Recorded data
########################################

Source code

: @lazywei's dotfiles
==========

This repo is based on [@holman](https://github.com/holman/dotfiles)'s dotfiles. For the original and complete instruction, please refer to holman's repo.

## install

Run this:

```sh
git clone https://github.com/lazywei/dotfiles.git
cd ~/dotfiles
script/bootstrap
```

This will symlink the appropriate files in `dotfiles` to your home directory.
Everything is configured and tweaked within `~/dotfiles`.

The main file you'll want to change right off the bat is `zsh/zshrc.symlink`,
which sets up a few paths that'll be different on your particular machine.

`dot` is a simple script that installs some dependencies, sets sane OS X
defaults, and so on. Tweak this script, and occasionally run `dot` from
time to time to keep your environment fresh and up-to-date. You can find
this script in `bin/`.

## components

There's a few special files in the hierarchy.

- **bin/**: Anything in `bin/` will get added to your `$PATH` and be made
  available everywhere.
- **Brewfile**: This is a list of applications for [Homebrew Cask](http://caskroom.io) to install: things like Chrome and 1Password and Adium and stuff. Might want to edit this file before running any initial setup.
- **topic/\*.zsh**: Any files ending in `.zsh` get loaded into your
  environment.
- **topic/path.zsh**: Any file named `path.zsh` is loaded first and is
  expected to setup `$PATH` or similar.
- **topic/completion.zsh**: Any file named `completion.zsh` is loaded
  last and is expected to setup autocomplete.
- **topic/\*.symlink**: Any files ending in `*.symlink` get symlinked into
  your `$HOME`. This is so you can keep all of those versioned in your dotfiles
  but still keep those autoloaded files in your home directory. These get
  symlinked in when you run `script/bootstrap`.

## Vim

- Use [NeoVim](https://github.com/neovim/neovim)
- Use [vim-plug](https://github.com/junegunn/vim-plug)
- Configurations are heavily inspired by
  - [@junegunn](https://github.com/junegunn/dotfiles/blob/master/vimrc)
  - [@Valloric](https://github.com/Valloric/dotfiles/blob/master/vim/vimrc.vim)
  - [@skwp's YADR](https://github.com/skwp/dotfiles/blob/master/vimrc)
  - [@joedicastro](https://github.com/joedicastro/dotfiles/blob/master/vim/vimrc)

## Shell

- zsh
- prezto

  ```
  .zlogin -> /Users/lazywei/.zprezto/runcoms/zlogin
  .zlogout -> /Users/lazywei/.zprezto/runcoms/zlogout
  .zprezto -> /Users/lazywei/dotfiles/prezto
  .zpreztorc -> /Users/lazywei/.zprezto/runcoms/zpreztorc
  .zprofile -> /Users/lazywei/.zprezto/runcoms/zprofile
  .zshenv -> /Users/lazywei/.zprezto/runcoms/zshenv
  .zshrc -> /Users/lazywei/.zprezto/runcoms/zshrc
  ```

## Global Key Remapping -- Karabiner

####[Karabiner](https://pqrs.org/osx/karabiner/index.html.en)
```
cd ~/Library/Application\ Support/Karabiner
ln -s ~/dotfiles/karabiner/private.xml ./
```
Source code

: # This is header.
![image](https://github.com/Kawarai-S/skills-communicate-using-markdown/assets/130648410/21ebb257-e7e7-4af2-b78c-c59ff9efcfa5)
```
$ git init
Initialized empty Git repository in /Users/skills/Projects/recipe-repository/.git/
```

########################################

_Aim of the task_. Set down all of the lines above without altering a word.

_Completed exercise_.
Source code

: @lazywei's dotfiles
==========

This repo is based on [@holman](https://github.com/holman/dotfiles)'s dotfiles. For the original and complete instruction, please refer to holman's repo.

## install

Run this:

```sh
git clone https://github.com/lazywei/dotfiles.git
cd ~/dotfiles
script/bootstrap
```

This will symlink the appropriate files in `dotfiles` to your home directory.
Everything is configured and tweaked within `~/dotfiles`.

The main file you'll want to change right off the bat is `zsh/zshrc.symlink`,
which sets up a few paths that'll be different on your particular machine.

`dot` is a simple script that installs some dependencies, sets sane OS X
defaults, and so on. Tweak this script, and occasionally run `dot` from
time to time to keep your environment fresh and up-to-date. You can find
this script in `bin/`.

## components

There's a few special files in the hierarchy.

- **bin/**: Anything in `bin/` will get added to your `$PATH` and be made
  available everywhere.
- **Brewfile**: This is a list of applications for [Homebrew Cask](http://caskroom.io) to install: things like Chrome and 1Password and Adium and stuff. Might want to edit this file before running any initial setup.
- **topic/\*.zsh**: Any files ending in `.zsh` get loaded into your
  environment.
- **topic/path.zsh**: Any file named `path.zsh` is loaded first and is
  expected to setup `$PATH` or similar.
- **topic/completion.zsh**: Any file named `completion.zsh` is loaded
  last and is expected to setup autocomplete.
- **topic/\*.symlink**: Any files ending in `*.symlink` get symlinked into
  your `$HOME`. This is so you can keep all of those versioned in your dotfiles
  but still keep those autoloaded files in your home directory. These get
  symlinked in when you run `script/bootstrap`.

## Vim

- Use [NeoVim](https://github.com/neovim/neovim)
- Use [vim-plug](https://github.com/junegunn/vim-plug)
- Configurations are heavily inspired by
  - [@junegunn](https://github.com/junegunn/dotfiles/blob/master/vimrc)
  - [@Valloric](https://github.com/Valloric/dotfiles/blob/master/vim/vimrc.vim)
  - [@skwp's YADR](https://github.com/skwp/dotfiles/blob/master/vimrc)
  - [@joedicastro](https://github.com/joedicastro/dotfiles/blob/master/vim/vimrc)

## Shell

- zsh
- prezto

  ```
  .zlogin -> /Users/lazywei/.zprezto/runcoms/zlogin
  .zlogout -> /Users/lazywei/.zprezto/runcoms/zlogout
  .zprezto -> /Users/lazywei/dotfiles/prezto
  .zpreztorc -> /Users/lazywei/.zprezto/runcoms/zpreztorc
  .zprofile -> /Users/lazywei/.zprezto/runcoms/zprofile
  .zshenv -> /Users/lazywei/.zprezto/runcoms/zshenv
  .zshrc -> /Users/lazywei/.zprezto/runcoms/zshrc
  ```

## Global Key Remapping -- Karabiner

####[Karabiner](https://pqrs.org/osx/karabiner/index.html.en)
```
cd ~/Library/Application\ Support/Karabiner
ln -s ~/dotfiles/karabiner/private.xml ./
```
Source code

: # This is header.
![image](https://github.com/Kawarai-S/skills-communicate-using-markdown/assets/130648410/21ebb257-e7e7-4af2-b78c-c59ff9efcfa5)
```
$ git init
Initialized empty Git repository in /Users/skills/Projects/recipe-repository/.git/
```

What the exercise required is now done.